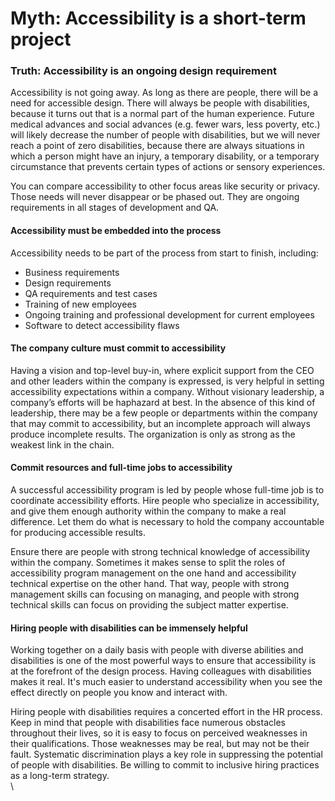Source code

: # Myth: Accessibility is a short-term project

### Truth: Accessibility is an ongoing design requirement

Accessibility is not going away. As long as there are people, there will be a need for accessible design. There will always be people with disabilities, because it turns out that is a normal part of the human experience. Future medical advances and social advances (e.g. fewer wars, less poverty, etc.) will likely decrease the number of people with disabilities, but we will never reach a point of zero disabilities, because there are always situations in which a person might have an injury, a temporary disability, or a temporary circumstance that prevents certain types of actions or sensory experiences.&#x20;

You can compare accessibility to other focus areas like security or privacy. Those needs will never disappear or be phased out. They are ongoing requirements in all stages of development and QA.&#x20;

#### Accessibility must be embedded into the process

Accessibility needs to be part of the process from start to finish, including:

* Business requirements
* Design requirements
* QA requirements and test cases
* Training of new employees
* Ongoing training and professional development for current employees
* Software to detect accessibility flaws

#### The company culture must commit to accessibility

Having a vision and top-level buy-in, where explicit support from the CEO and other leaders within the company is expressed, is very helpful in setting accessibility expectations within a company. Without visionary leadership, a company’s efforts will be haphazard at best. In the absence of this kind of leadership, there may be a few people or departments within the company that may commit to accessibility, but an incomplete approach will always produce incomplete results. The organization is only as strong as the weakest link in the chain.

#### Commit resources and full-time jobs to accessibility

A successful accessibility program is led by people whose full-time job is to coordinate accessibility efforts. Hire people who specialize in accessibility, and give them enough authority within the company to make a real difference. Let them do what is necessary to hold the company accountable for producing accessible results.

Ensure there are people with strong technical knowledge of accessibility within the company. Sometimes it makes sense to split the roles of accessibility program management on the one hand and accessibility technical expertise on the other hand. That way, people with strong management skills can focusing on managing, and people with strong technical skills can focus on providing the subject matter expertise.

#### Hiring people with disabilities can be immensely helpful

Working together on a daily basis with people with diverse abilities and disabilities is one of the most powerful ways to ensure that accessibility is at the forefront of the design process. Having colleagues with disabilities makes it real. It's much easier to understand accessibility when you see the effect directly on people you know and interact with.

Hiring people with disabilities requires a concerted effort in the HR process. Keep in mind that people with disabilities face numerous obstacles throughout their lives, so it is easy to focus on perceived weaknesses in their qualifications. Those weaknesses may be real, but may not be their fault. Systematic discrimination plays a key role in suppressing the potential of people with disabilities. Be willing to commit to inclusive hiring practices as a long-term strategy.\
\
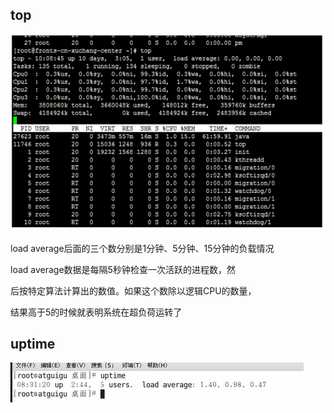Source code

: top
---

![img.png](img.png)

load average后面的三个数分别是1分钟、5分钟、15分钟的负载情况

load average数据是每隔5秒钟检查一次活跃的进程数，然

后按特定算法计算出的数值。如果这个数除以逻辑CPU的数量，

结果高于5的时候就表明系统在超负荷运转了

uptime
---

![img_1.png](img_1.png)
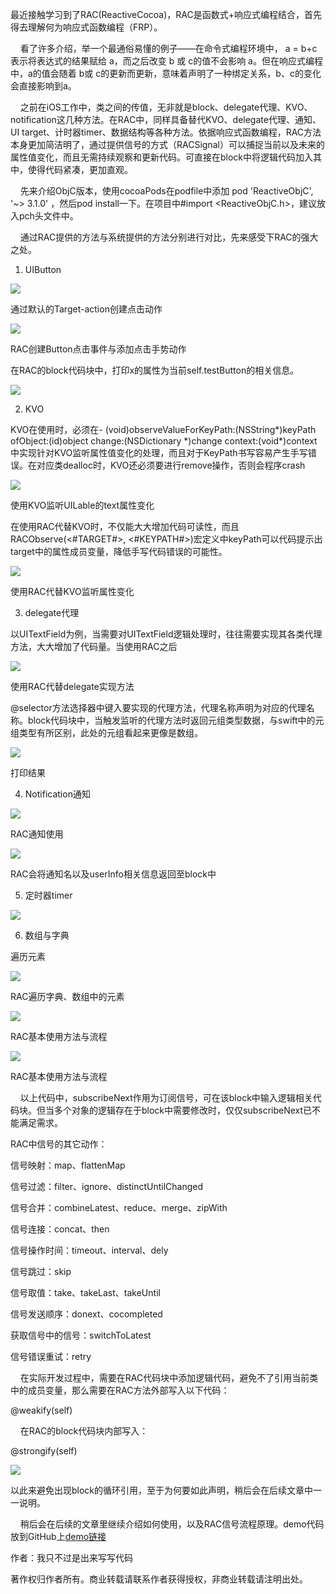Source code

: 最近接触学习到了RAC\(ReactiveCocoa\)，RAC是函数式+响应式编程结合，首先得去理解何为响应式函数编程（FRP）。

    看了许多介绍，举一个最通俗易懂的例子——在命令式编程环境中， a = b+c表示将表达式的结果赋给 a，而之后改变 b 或 c的值不会影响 a。但在响应式编程中，a的值会随着 b或 c的更新而更新，意味着声明了一种绑定关系，b、c的变化会直接影响到a。

    之前在iOS工作中，类之间的传值，无非就是block、delegate代理、KVO、notification这几种方法。在RAC中，同样具备替代KVO、delegate代理、通知、UI target、计时器timer、数据结构等各种方法。依据响应式函数编程，RAC方法本身更加简洁明了，通过提供信号的方式（RACSignal）可以捕捉当前以及未来的属性值变化，而且无需持续观察和更新代码。可直接在block中将逻辑代码加入其中，使得代码紧凑，更加直观。

    先来介绍ObjC版本，使用cocoaPods在podfile中添加 pod 'ReactiveObjC', '~&gt; 3.1.0' ，然后pod install一下。在项目中\#import &lt;ReactiveObjC.h&gt;，建议放入pch头文件中。

    通过RAC提供的方法与系统提供的方法分别进行对比，先来感受下RAC的强大之处。

1. UIButton

![](https://upload-images.jianshu.io/upload_images/1243805-1ddc42adc855d346.png?imageMogr2/auto-orient/strip|imageView2/2/w/994/format/webp)

通过默认的Target-action创建点击动作

![](https://upload-images.jianshu.io/upload_images/1243805-14871cea4af39f7e.png?imageMogr2/auto-orient/strip|imageView2/2/w/1200/format/webp)

RAC创建Button点击事件与添加点击手势动作

  


在RAC的block代码块中，打印x的属性为当前self.testButton的相关信息。

  


![](https://upload-images.jianshu.io/upload_images/1243805-96be2ff0c89d19c5.png?imageMogr2/auto-orient/strip|imageView2/2/w/1200/format/webp)

2. KVO

KVO在使用时，必须在- \(void\)observeValueForKeyPath:\(NSString\*\)keyPath ofObject:\(id\)object change:\(NSDictionary \*\)change context:\(void\*\)context中实现针对KVO监听属性值变化的处理，而且对于KeyPath书写容易产生手写错误。在对应类dealloc时，KVO还必须要进行remove操作，否则会程序crash

![](https://upload-images.jianshu.io/upload_images/1243805-e903efbeb48e47e0.png?imageMogr2/auto-orient/strip|imageView2/2/w/1200/format/webp)

使用KVO监听UILable的text属性变化

在使用RAC代替KVO时，不仅能大大增加代码可读性，而且RACObserve\(&lt;\#TARGET\#&gt;, &lt;\#KEYPATH\#&gt;\)宏定义中keyPath可以代码提示出target中的属性成员变量，降低手写代码错误的可能性。

![](https://upload-images.jianshu.io/upload_images/1243805-71ea04cac2884982.png?imageMogr2/auto-orient/strip|imageView2/2/w/1170/format/webp)

使用RAC代替KVO监听属性变化

3. delegate代理

以UITextField为例，当需要对UITextField逻辑处理时，往往需要实现其各类代理方法，大大增加了代码量。当使用RAC之后

![](https://upload-images.jianshu.io/upload_images/1243805-fea36f28b944bcdd.png?imageMogr2/auto-orient/strip|imageView2/2/w/1200/format/webp)

使用RAC代替delegate实现方法

@selector方法选择器中键入要实现的代理方法，代理名称声明为对应的代理名称。block代码块中，当触发监听的代理方法时返回元组类型数据，与swift中的元组类型有所区别，此处的元组看起来更像是数组。

![](https://upload-images.jianshu.io/upload_images/1243805-f860ae18d48556ba.png?imageMogr2/auto-orient/strip|imageView2/2/w/1200/format/webp)

打印结果

4. Notification通知

![](https://upload-images.jianshu.io/upload_images/1243805-13a73de5a0a510e2.png?imageMogr2/auto-orient/strip|imageView2/2/w/1166/format/webp)

RAC通知使用

![](https://upload-images.jianshu.io/upload_images/1243805-939177c09f99de0a.png?imageMogr2/auto-orient/strip|imageView2/2/w/1200/format/webp)

RAC会将通知名以及userInfo相关信息返回至block中

5. 定时器timer

![](https://upload-images.jianshu.io/upload_images/1243805-6f32e9887d918369.png?imageMogr2/auto-orient/strip|imageView2/2/w/1200/format/webp)

6. 数组与字典

遍历元素

![](https://upload-images.jianshu.io/upload_images/1243805-6dab7655145d6512.png?imageMogr2/auto-orient/strip|imageView2/2/w/1200/format/webp)

RAC遍历字典、数组中的元素

![](https://upload-images.jianshu.io/upload_images/1243805-d9c155e4dc3b2991.png?imageMogr2/auto-orient/strip|imageView2/2/w/1200/format/webp)

RAC基本使用方法与流程

![](https://upload-images.jianshu.io/upload_images/1243805-141d598008e7f242.png?imageMogr2/auto-orient/strip|imageView2/2/w/1192/format/webp)

RAC基本使用方法与流程

    以上代码中，subscribeNext作用为订阅信号，可在该block中输入逻辑相关代码块。但当多个对象的逻辑存在于block中需要修改时，仅仅subscribeNext已不能满足需求。

RAC中信号的其它动作：

信号映射：map、flattenMap

信号过滤：filter、ignore、distinctUntilChanged

信号合并：combineLatest、reduce、merge、zipWith

信号连接：concat、then

信号操作时间：timeout、interval、dely

信号跳过：skip

信号取值：take、takeLast、takeUntil

信号发送顺序：donext、cocompleted

获取信号中的信号：switchToLatest

信号错误重试：retry

    在实际开发过程中，需要在RAC代码块中添加逻辑代码，避免不了引用当前类中的成员变量，那么需要在RAC方法外部写入以下代码：

@weakify\(self\)

    在RAC的block代码块内部写入：

@strongify\(self\)

![](https://upload-images.jianshu.io/upload_images/1243805-c9e04640fdd03384.png?imageMogr2/auto-orient/strip|imageView2/2/w/1166/format/webp)

以此来避免出现block的循环引用，至于为何要如此声明，稍后会在后续文章中一一说明。

  


    稍后会在后续的文章里继续介绍如何使用，以及RAC信号流程原理。demo代码放到GitHub上[demo链接](https://links.jianshu.com/go?to=https%3A%2F%2Fgithub.com%2FRoganZheng%2FReactiveObjC)

作者：我只不过是出来写写代码

  




  




  


著作权归作者所有。商业转载请联系作者获得授权，非商业转载请注明出处。

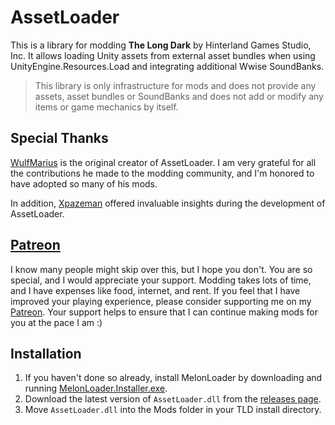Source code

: # AssetLoader

This is a library for modding **The Long Dark** by Hinterland Games Studio, Inc. It allows loading Unity assets from external asset bundles when using UnityEngine.Resources.Load and integrating additional Wwise SoundBanks.

> This library is only infrastructure for mods and does not provide any assets, asset bundles or SoundBanks and does not add or modify any items or game mechanics by itself.

## Special Thanks

[WulfMarius](https://github.com/WulfMarius) is the original creator of AssetLoader. I am very grateful for all the contributions he made to the modding community, and I'm honored to have adopted so many of his mods.

In addition, [Xpazeman](https://github.com/Xpazeman) offered invaluable insights during the development of AssetLoader.

## [Patreon](https://www.patreon.com/ds5678)

I know many people might skip over this, but I hope you don't. You are so special, and I would appreciate your support. Modding takes lots of time, and I have expenses like food, internet, and rent. If you feel that I have improved your playing experience, please consider supporting me on my [Patreon](https://www.patreon.com/ds5678). Your support helps to ensure that I can continue making mods for you at the pace I am :)

## Installation

1. If you haven't done so already, install MelonLoader by downloading and running [MelonLoader.Installer.exe](https://github.com/HerpDerpinstine/MelonLoader/releases/latest/download/MelonLoader.Installer.exe).
2. Download the latest version of `AssetLoader.dll` from the [releases page](https://github.com/ds5678/AssetLoader/releases).
3. Move `AssetLoader.dll` into the Mods folder in your TLD install directory.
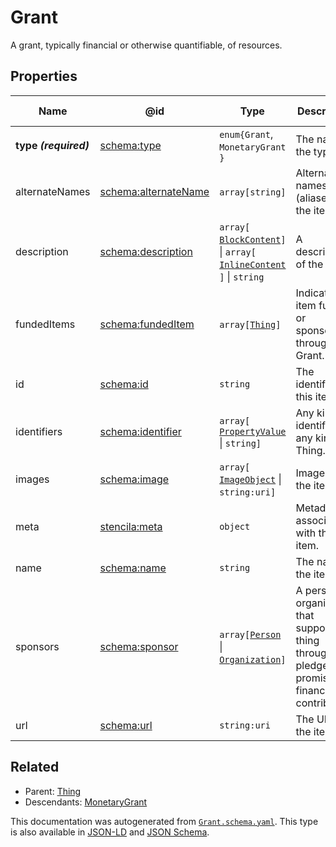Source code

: # Grant

A grant, typically financial or otherwise quantifiable, of resources.

## Properties

| Name                  | @id                                                      | Type                                                                                                         | Description                                                                                          | Inherited from     |
| --------------------- | -------------------------------------------------------- | ------------------------------------------------------------------------------------------------------------ | ---------------------------------------------------------------------------------------------------- | ------------------ |
| **type _(required)_** | [schema:type](https://schema.org/type)                   | `enum{`​`Grant`, `MonetaryGrant`​`}`                                                                         | The name of the type.                                                                                | [Entity](./Entity) |
| alternateNames        | [schema:alternateName](https://schema.org/alternateName) | `array[`​`string`​`]`                                                                                        | Alternate names (aliases) for the item.                                                              | [Thing](./Thing)   |
| description           | [schema:description](https://schema.org/description)     | `array[`​[`BlockContent`](./BlockContent)​`]` \| `array[`​[`InlineContent`](./InlineContent)​`]` \| `string` | A description of the item.                                                                           | [Thing](./Thing)   |
| fundedItems           | [schema:fundedItem](https://schema.org/fundedItem)       | `array[`​[`Thing`](./Thing)​`]`                                                                              | Indicates an item funded or sponsored through a Grant.                                               | [Grant](./Grant)   |
| id                    | [schema:id](https://schema.org/id)                       | `string`                                                                                                     | The identifier for this item.                                                                        | [Entity](./Entity) |
| identifiers           | [schema:identifier](https://schema.org/identifier)       | `array[`​[`PropertyValue`](./PropertyValue) \| `string`​`]`                                                  | Any kind of identifier for any kind of Thing.                                                        | [Thing](./Thing)   |
| images                | [schema:image](https://schema.org/image)                 | `array[`​[`ImageObject`](./ImageObject) \| `string:uri`​`]`                                                  | Images of the item.                                                                                  | [Thing](./Thing)   |
| meta                  | [stencila:meta](https://schema.stenci.la/meta.jsonld)    | `object`                                                                                                     | Metadata associated with this item.                                                                  | [Entity](./Entity) |
| name                  | [schema:name](https://schema.org/name)                   | `string`                                                                                                     | The name of the item.                                                                                | [Thing](./Thing)   |
| sponsors              | [schema:sponsor](https://schema.org/sponsor)             | `array[`​[`Person`](./Person) \| [`Organization`](./Organization)​`]`                                        | A person or organization that supports a thing through a pledge, promise, or financial contribution. | [Grant](./Grant)   |
| url                   | [schema:url](https://schema.org/url)                     | `string:uri`                                                                                                 | The URL of the item.                                                                                 | [Thing](./Thing)   |

## Related

-   Parent: [Thing](./Thing)
-   Descendants: [MonetaryGrant](./MonetaryGrant)

 This documentation was autogenerated from [`Grant.schema.yaml`](https://github.com/stencila/schema/blob/master/schema/Grant.schema.yaml). This type is also available in [JSON-LD](https://schema.org/Grant) and [JSON Schema](https://schema.stenci.la/Grant.schema.json).
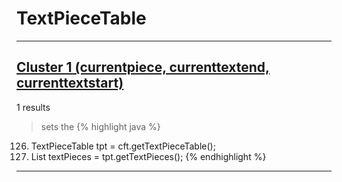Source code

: # TextPieceTable

***

## [Cluster 1 (currentpiece, currenttextend, currenttextstart)](./1)
1 results
> sets the 
{% highlight java %}
126. TextPieceTable tpt = cft.getTextPieceTable();
127. List textPieces = tpt.getTextPieces();
{% endhighlight %}

***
• • •
__WHAT IS EXPECTED__
Write the number of lines in the listing above that contain the word "helpful". No other text should appear.

__RESULT FOR THIS EXERCISE__
2